Document images with source code:
○ ○ ○ ○
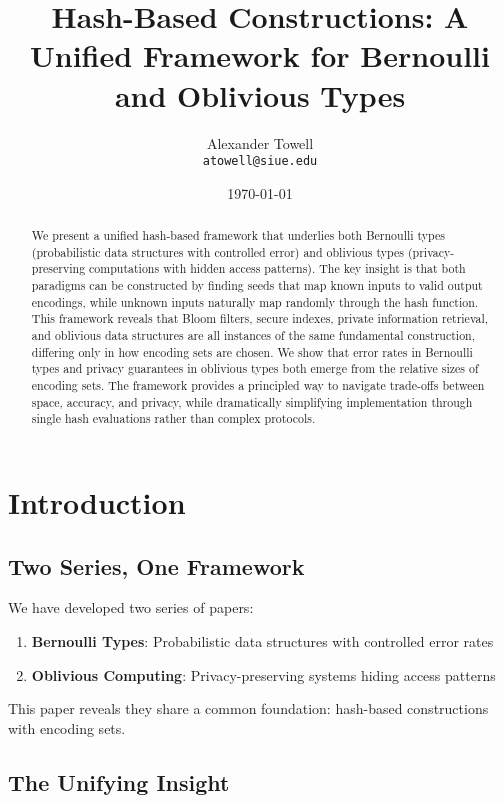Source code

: \documentclass[11pt,final,hidelinks]{article}
\title{Hash-Based Constructions: A Unified Framework for Bernoulli and Oblivious Types}
\author{
    Alexander Towell\\
    \texttt{atowell@siue.edu}
}
\date{\today}
\begin{document}
\maketitle

\begin{abstract}
We present a unified hash-based framework that underlies both Bernoulli types (probabilistic data structures with controlled error) and oblivious types (privacy-preserving computations with hidden access patterns). The key insight is that both paradigms can be constructed by finding seeds that map known inputs to valid output encodings, while unknown inputs naturally map randomly through the hash function. This framework reveals that Bloom filters, secure indexes, private information retrieval, and oblivious data structures are all instances of the same fundamental construction, differing only in how encoding sets are chosen. We show that error rates in Bernoulli types and privacy guarantees in oblivious types both emerge from the relative sizes of encoding sets. The framework provides a principled way to navigate trade-offs between space, accuracy, and privacy, while dramatically simplifying implementation through single hash evaluations rather than complex protocols.
\end{abstract}

\section{Introduction}

\subsection{Two Series, One Framework}

We have developed two series of papers:
\begin{enumerate}
    \item \textbf{Bernoulli Types}: Probabilistic data structures with controlled error rates
    \item \textbf{Oblivious Computing}: Privacy-preserving systems hiding access patterns
\end{enumerate}

This paper reveals they share a common foundation: hash-based constructions with encoding sets.

\subsection{The Unifying Insight}
\end{document}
○ ○ ○ ○
Without the pictures, return the entries exactly as they appear.

Source code

: \documentclass[11pt,final,hidelinks]{article}
\title{Hash-Based Constructions: A Unified Framework for Bernoulli and Oblivious Types}
\author{
    Alexander Towell\\
    \texttt{atowell@siue.edu}
}
\date{\today}
\begin{document}
\maketitle

\begin{abstract}
We present a unified hash-based framework that underlies both Bernoulli types (probabilistic data structures with controlled error) and oblivious types (privacy-preserving computations with hidden access patterns). The key insight is that both paradigms can be constructed by finding seeds that map known inputs to valid output encodings, while unknown inputs naturally map randomly through the hash function. This framework reveals that Bloom filters, secure indexes, private information retrieval, and oblivious data structures are all instances of the same fundamental construction, differing only in how encoding sets are chosen. We show that error rates in Bernoulli types and privacy guarantees in oblivious types both emerge from the relative sizes of encoding sets. The framework provides a principled way to navigate trade-offs between space, accuracy, and privacy, while dramatically simplifying implementation through single hash evaluations rather than complex protocols.
\end{abstract}

\section{Introduction}

\subsection{Two Series, One Framework}

We have developed two series of papers:
\begin{enumerate}
    \item \textbf{Bernoulli Types}: Probabilistic data structures with controlled error rates
    \item \textbf{Oblivious Computing}: Privacy-preserving systems hiding access patterns
\end{enumerate}

This paper reveals they share a common foundation: hash-based constructions with encoding sets.

\subsection{The Unifying Insight}
\end{document}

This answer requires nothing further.